▶ _DIRECTIONS FOR THIS TASK_: The line containing "Die folgenden Informationen" marks the end; write out exactly every line from the start of the data up to and including it, without the pictures.

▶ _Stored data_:

Content starts

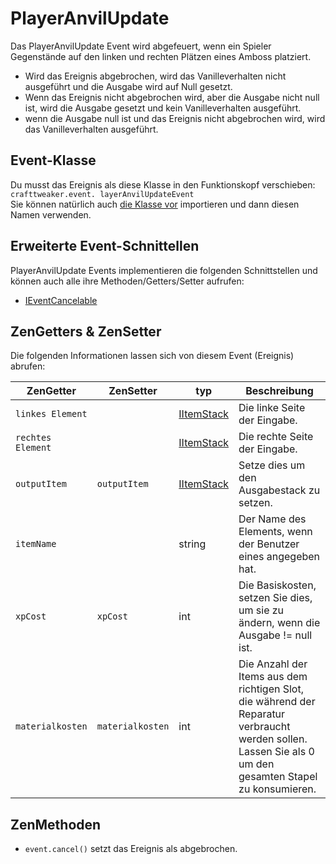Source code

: # PlayerAnvilUpdate

Das PlayerAnvilUpdate Event wird abgefeuert, wenn ein Spieler Gegenstände auf den linken und rechten Plätzen eines Amboss platziert.
 * Wird das Ereignis abgebrochen, wird das Vanilleverhalten nicht ausgeführt und die Ausgabe wird auf Null gesetzt.
 * Wenn das Ereignis nicht abgebrochen wird, aber die Ausgabe nicht null ist, wird die Ausgabe gesetzt und kein Vanilleverhalten ausgeführt.
 * wenn die Ausgabe null ist und das Ereignis nicht abgebrochen wird, wird das Vanilleverhalten ausgeführt.

## Event-Klasse
Du musst das Ereignis als diese Klasse in den Funktionskopf verschieben:  
`crafttweaker.event. layerAnvilUpdateEvent`  
Sie können natürlich auch [die Klasse vor](/AdvancedFunctions/Import/) importieren und dann diesen Namen verwenden.

## Erweiterte Event-Schnittellen
PlayerAnvilUpdate Events implementieren die folgenden Schnittstellen und können auch alle ihre Methoden/Getters/Setter aufrufen:

- [IEventCancelable](/Vanilla/Events/Events/IEventCancelable/)


## ZenGetters & ZenSetter
Die folgenden Informationen lassen sich von diesem Event (Ereignis) abrufen:

| ZenGetter         | ZenSetter        | typ                                      | Beschreibung                                                                                                                                             |
| ----------------- | ---------------- | ---------------------------------------- | -------------------------------------------------------------------------------------------------------------------------------------------------------- |
| `linkes Element`  |                  | [IItemStack](/Vanilla/Items/IItemStack/) | Die linke Seite der Eingabe.                                                                                                                             |
| `rechtes Element` |                  | [IItemStack](/Vanilla/Items/IItemStack/) | Die rechte Seite der Eingabe.                                                                                                                            |
| `outputItem`      | `outputItem`     | [IItemStack](/Vanilla/Items/IItemStack/) | Setze dies um den Ausgabestack zu setzen.                                                                                                                |
| `itemName`        |                  | string                                   | Der Name des Elements, wenn der Benutzer eines angegeben hat.                                                                                            |
| `xpCost`          | `xpCost`         | int                                      | Die Basiskosten, setzen Sie dies, um sie zu ändern, wenn die Ausgabe != null ist.                                                                        |
| `materialkosten`  | `materialkosten` | int                                      | Die Anzahl der Items aus dem richtigen Slot, die während der Reparatur verbraucht werden sollen. Lassen Sie als 0 um den gesamten Stapel zu konsumieren. |

## ZenMethoden

- `event.cancel()` setzt das Ereignis als abgebrochen.
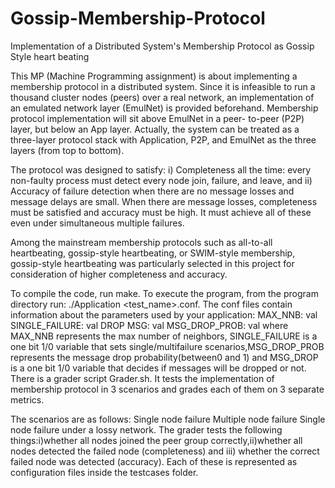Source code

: # Gossip-Membership-Protocol

Implementation of a Distributed System's Membership Protocol as Gossip Style heart beating

This MP (Machine Programming assignment) is about implementing a membership protocol in a distributed system. Since it is infeasible to run a thousand cluster nodes (peers) over a real network, an implementation of an emulated network layer (EmulNet) is provided beforehand. Membership protocol implementation will sit above EmulNet in a peer- to-peer (P2P) layer, but below an App layer. Actually, the system can be treated as a three-layer protocol stack with Application, P2P, and EmulNet as the three layers (from top to bottom).

The protocol was designed to satisfy:
i) Completeness all the time: every non-faulty process must detect every node join, failure, and leave, and 
ii) Accuracy of failure detection when there are no message losses and message delays are small. When there are message losses, completeness must be satisfied and accuracy must be high. It must achieve all of these even under simultaneous multiple failures.

Among the mainstream membership protocols such as all-to-all heartbeating, gossip-style heartbeating, or SWIM-style membership, gossip-style heartbeating was particularly selected in this project for consideration of higher completeness and accuracy.

To compile the code, run make. To execute the program, from the program directory run: ./Application <test_name>.conf. The conf files contain information about the parameters used by your application: MAX_NNB: val SINGLE_FAILURE: val DROP MSG: val MSG_DROP_PROB: val where MAX_NNB represents the max number of neighbors, SINGLE_FAILURE is a one bit 1/0 variable that sets single/multifailure scenarios,MSG_DROP_PROB represents the message drop probability(between0 and 1) and MSG_DROP is a one bit 1/0 variable that decides if messages will be dropped or not. There is a grader script Grader.sh. It tests the implementation of membership protocol in 3 scenarios and grades each of them on 3 separate metrics.

The scenarios are as follows:
Single node failure
Multiple node failure
Single node failure under a lossy network. The grader tests the following things:i)whether all nodes joined the peer group correctly,ii)whether all nodes detected the failed node (completeness) and iii) whether the correct failed node was detected (accuracy). Each of these is represented as configuration files inside the testcases folder.
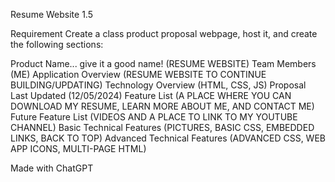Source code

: Resume Website 1.5

Requirement
Create a class product proposal webpage, host it, and create the following sections:

Product Name... give it a good name! (RESUME WEBSITE)
Team Members (ME)
Application Overview (RESUME WEBSITE TO CONTINUE BUILDING/UPDATING)
Technology Overview (HTML, CSS, JS)
Proposal Last Updated (12/05/2024)
Feature List (A PLACE WHERE YOU CAN DOWNLOAD MY RESUME, LEARN MORE ABOUT ME, AND CONTACT ME)
Future Feature List (VIDEOS AND A PLACE TO LINK TO MY YOUTUBE CHANNEL)
Basic Technical Features (PICTURES, BASIC CSS, EMBEDDED LINKS, BACK TO TOP)
Advanced Technical Features (ADVANCED CSS, WEB APP ICONS, MULTI-PAGE HTML)

Made with ChatGPT
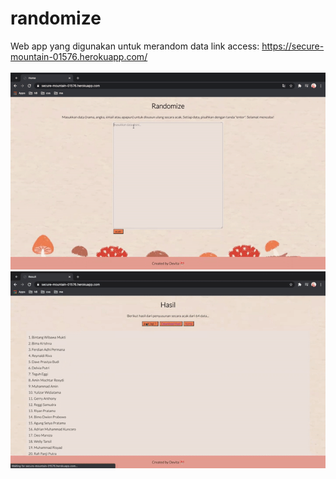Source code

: # randomize

Web app yang digunakan untuk merandom data
link access: https://secure-mountain-01576.herokuapp.com/
<br><br>
![Randomize random data](1.gif)
<br>
![Randomize download reasult](2.gif)

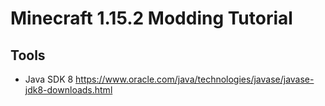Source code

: # Minecraft 1.15.2 Modding Tutorial

## Tools
- Java SDK 8 https://www.oracle.com/java/technologies/javase/javase-jdk8-downloads.html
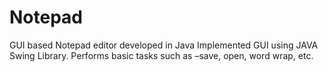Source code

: # Notepad
GUI based Notepad editor developed in Java
Implemented GUI using JAVA Swing Library.
Performs basic tasks such as –save, open, word wrap, etc. 
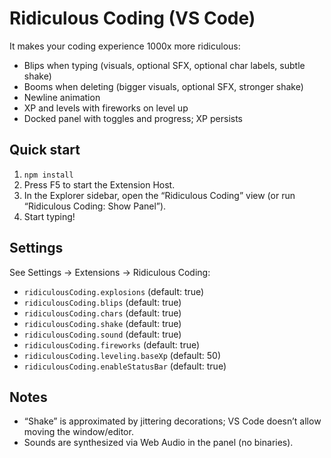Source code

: # Ridiculous Coding (VS Code)

It makes your coding experience 1000x more ridiculous:
- Blips when typing (visuals, optional SFX, optional char labels, subtle shake)
- Booms when deleting (bigger visuals, optional SFX, stronger shake)
- Newline animation
- XP and levels with fireworks on level up
- Docked panel with toggles and progress; XP persists

## Quick start
1. `npm install`
2. Press F5 to start the Extension Host.
3. In the Explorer sidebar, open the “Ridiculous Coding” view (or run “Ridiculous Coding: Show Panel”).
4. Start typing!

## Settings
See Settings → Extensions → Ridiculous Coding:
- `ridiculousCoding.explosions` (default: true)
- `ridiculousCoding.blips` (default: true)
- `ridiculousCoding.chars` (default: true)
- `ridiculousCoding.shake` (default: true)
- `ridiculousCoding.sound` (default: true)
- `ridiculousCoding.fireworks` (default: true)
- `ridiculousCoding.leveling.baseXp` (default: 50)
- `ridiculousCoding.enableStatusBar` (default: true)

## Notes
- “Shake” is approximated by jittering decorations; VS Code doesn’t allow moving the window/editor.
- Sounds are synthesized via Web Audio in the panel (no binaries).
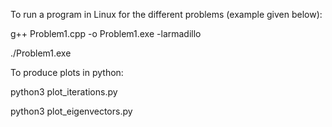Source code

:To run a program in Linux for the different problems (example given below):

g++ Problem1.cpp -o Problem1.exe -larmadillo

./Problem1.exe


To produce plots in python:

python3 plot_iterations.py

python3 plot_eigenvectors.py
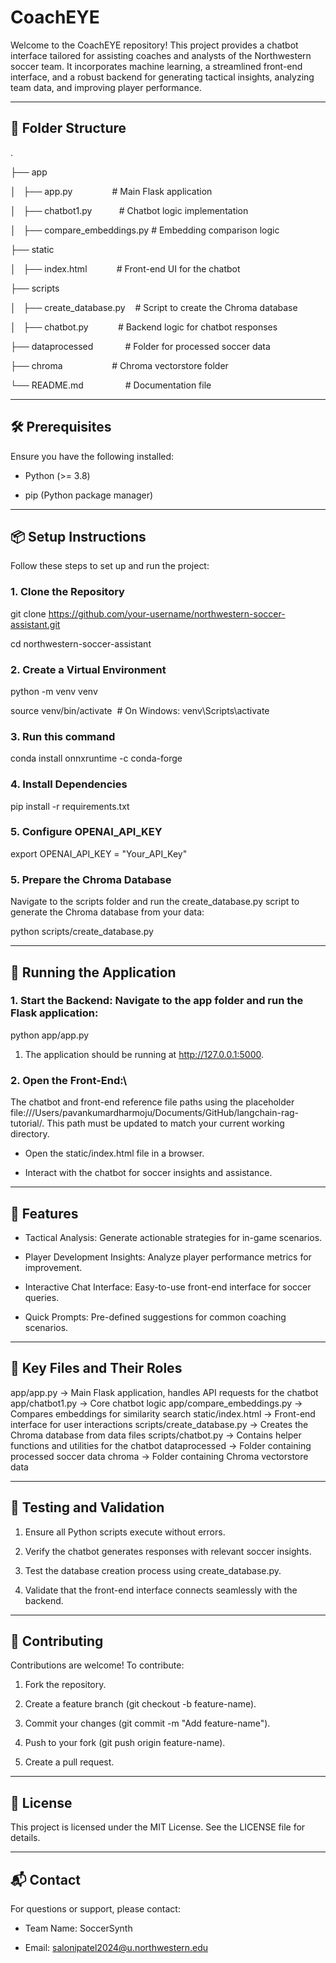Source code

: CoachEYE
========

Welcome to the CoachEYE repository! This project provides a chatbot interface tailored for assisting coaches and analysts of the Northwestern soccer team. It incorporates machine learning, a streamlined front-end interface, and a robust backend for generating tactical insights, analyzing team data, and improving player performance.

* * * * *

📂 Folder Structure
-------------------

.

├── app

│   ├── app.py                # Main Flask application

│   ├── chatbot1.py           # Chatbot logic implementation

│   ├── compare_embeddings.py # Embedding comparison logic

├── static

│   ├── index.html            # Front-end UI for the chatbot

├── scripts

│   ├── create_database.py    # Script to create the Chroma database

│   ├── chatbot.py            # Backend logic for chatbot responses

├── dataprocessed             # Folder for processed soccer data

├── chroma                    # Chroma vectorstore folder

└── README.md                 # Documentation file

* * * * *

🛠️ Prerequisites
-----------------

Ensure you have the following installed:

-   Python (>= 3.8)

-   pip (Python package manager)

* * * * *

📦 Setup Instructions
---------------------

Follow these steps to set up and run the project:

### 1\. Clone the Repository

git clone https://github.com/your-username/northwestern-soccer-assistant.git

cd northwestern-soccer-assistant

### 2\. Create a Virtual Environment

python -m venv venv

source venv/bin/activate  # On Windows: venv\Scripts\activate

### 3\. Run this command
conda install onnxruntime -c conda-forge

### 4\. Install Dependencies

pip install -r requirements.txt

### 5\. Configure OPENAI_API_KEY

export OPENAI_API_KEY = "Your_API_Key"


### 5\. Prepare the Chroma Database

Navigate to the scripts folder and run the create_database.py script to generate the Chroma database from your data:

python scripts/create_database.py

* * * * *

🚀 Running the Application
--------------------------

### 1\. Start the Backend: Navigate to the app folder and run the Flask application:

python app/app.py

1.  The application should be running at http://127.0.0.1:5000.

### 2\. Open the Front-End:\

The chatbot and front-end reference file paths using the placeholder file:///Users/pavankumardharmoju/Documents/GitHub/langchain-rag-tutorial/. This path must be updated to match your current working directory.

-   Open the static/index.html file in a browser.

-   Interact with the chatbot for soccer insights and assistance.

* * * * *

📑 Features
-----------

-   Tactical Analysis: Generate actionable strategies for in-game scenarios.

-   Player Development Insights: Analyze player performance metrics for improvement.

-   Interactive Chat Interface: Easy-to-use front-end interface for soccer queries.

-   Quick Prompts: Pre-defined suggestions for common coaching scenarios.

* * * * *

📂 Key Files and Their Roles
----------------------------

app/app.py -> Main Flask application, handles API requests for the chatbot
app/chatbot1.py -> Core chatbot logic
app/compare_embeddings.py -> Compares embeddings for similarity search
static/index.html -> Front-end interface for user interactions
scripts/create_database.py -> Creates the Chroma database from data files
scripts/chatbot.py -> Contains helper functions and utilities for the chatbot
dataprocessed -> Folder containing processed soccer data
chroma -> Folder containing Chroma vectorstore data

* * * * *

🧪 Testing and Validation
-------------------------

1.  Ensure all Python scripts execute without errors.

2.  Verify the chatbot generates responses with relevant soccer insights.

3.  Test the database creation process using create_database.py.

4.  Validate that the front-end interface connects seamlessly with the backend.

* * * * *

🤝 Contributing
---------------

Contributions are welcome! To contribute:

1.  Fork the repository.

2.  Create a feature branch (git checkout -b feature-name).

3.  Commit your changes (git commit -m "Add feature-name").

4.  Push to your fork (git push origin feature-name).

5.  Create a pull request.

* * * * *

📝 License
----------

This project is licensed under the MIT License. See the LICENSE file for details.

* * * * *

📬 Contact
----------

For questions or support, please contact:

-   Team Name: SoccerSynth

-   Email: salonipatel2024@u.northwestern.edu
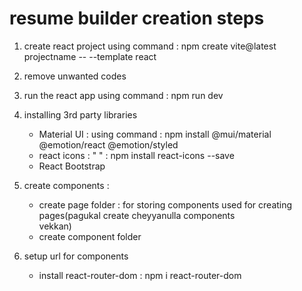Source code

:  # resume builder creation steps

 1. create react project using command : npm create vite@latest projectname -- --template react
 2. remove unwanted codes
 3. run the react app using command : npm run dev
 4. installing 3rd party libraries
    - Material UI : using command : npm install @mui/material @emotion/react @emotion/styled
    - react icons : " "           : npm install react-icons --save
    - React Bootstrap

5. create components : 
    - create page folder : for storing components used for creating pages(pagukal create cheyyanulla components     
      vekkan)
    - create component folder 

6. setup url for components
   - install react-router-dom : npm i react-router-dom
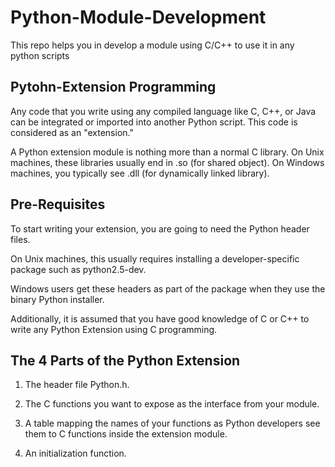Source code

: # Python-Module-Development
This repo helps you in develop a module using C/C++ to use it in any python scripts
## Pytohn-Extension Programming
Any code that you write using any compiled language like C, C++, or Java can be integrated or imported into another Python script. This code is considered as an "extension."

A Python extension module is nothing more than a normal C library. On Unix machines, these libraries usually end in .so (for shared object). On Windows machines, you typically see .dll (for dynamically linked library).

## Pre-Requisites
To start writing your extension, you are going to need the Python header files.

On Unix machines, this usually requires installing a developer-specific package such as python2.5-dev.

Windows users get these headers as part of the package when they use the binary Python installer.

Additionally, it is assumed that you have good knowledge of C or C++ to write any Python Extension using C programming.

## The 4 Parts of the Python Extension
1. The header file Python.h.

2. The C functions you want to expose as the interface from your module.

3. A table mapping the names of your functions as Python developers see them to C functions inside the extension module.

4. An initialization function.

Content ends

▶ _RESPONSE AREA_:
Source code

: # PlayerAnvilUpdate

Das PlayerAnvilUpdate Event wird abgefeuert, wenn ein Spieler Gegenstände auf den linken und rechten Plätzen eines Amboss platziert.
 * Wird das Ereignis abgebrochen, wird das Vanilleverhalten nicht ausgeführt und die Ausgabe wird auf Null gesetzt.
 * Wenn das Ereignis nicht abgebrochen wird, aber die Ausgabe nicht null ist, wird die Ausgabe gesetzt und kein Vanilleverhalten ausgeführt.
 * wenn die Ausgabe null ist und das Ereignis nicht abgebrochen wird, wird das Vanilleverhalten ausgeführt.

## Event-Klasse
Du musst das Ereignis als diese Klasse in den Funktionskopf verschieben:  
`crafttweaker.event. layerAnvilUpdateEvent`  
Sie können natürlich auch [die Klasse vor](/AdvancedFunctions/Import/) importieren und dann diesen Namen verwenden.

## Erweiterte Event-Schnittellen
PlayerAnvilUpdate Events implementieren die folgenden Schnittstellen und können auch alle ihre Methoden/Getters/Setter aufrufen:

- [IEventCancelable](/Vanilla/Events/Events/IEventCancelable/)


## ZenGetters & ZenSetter
Die folgenden Informationen lassen sich von diesem Event (Ereignis) abrufen:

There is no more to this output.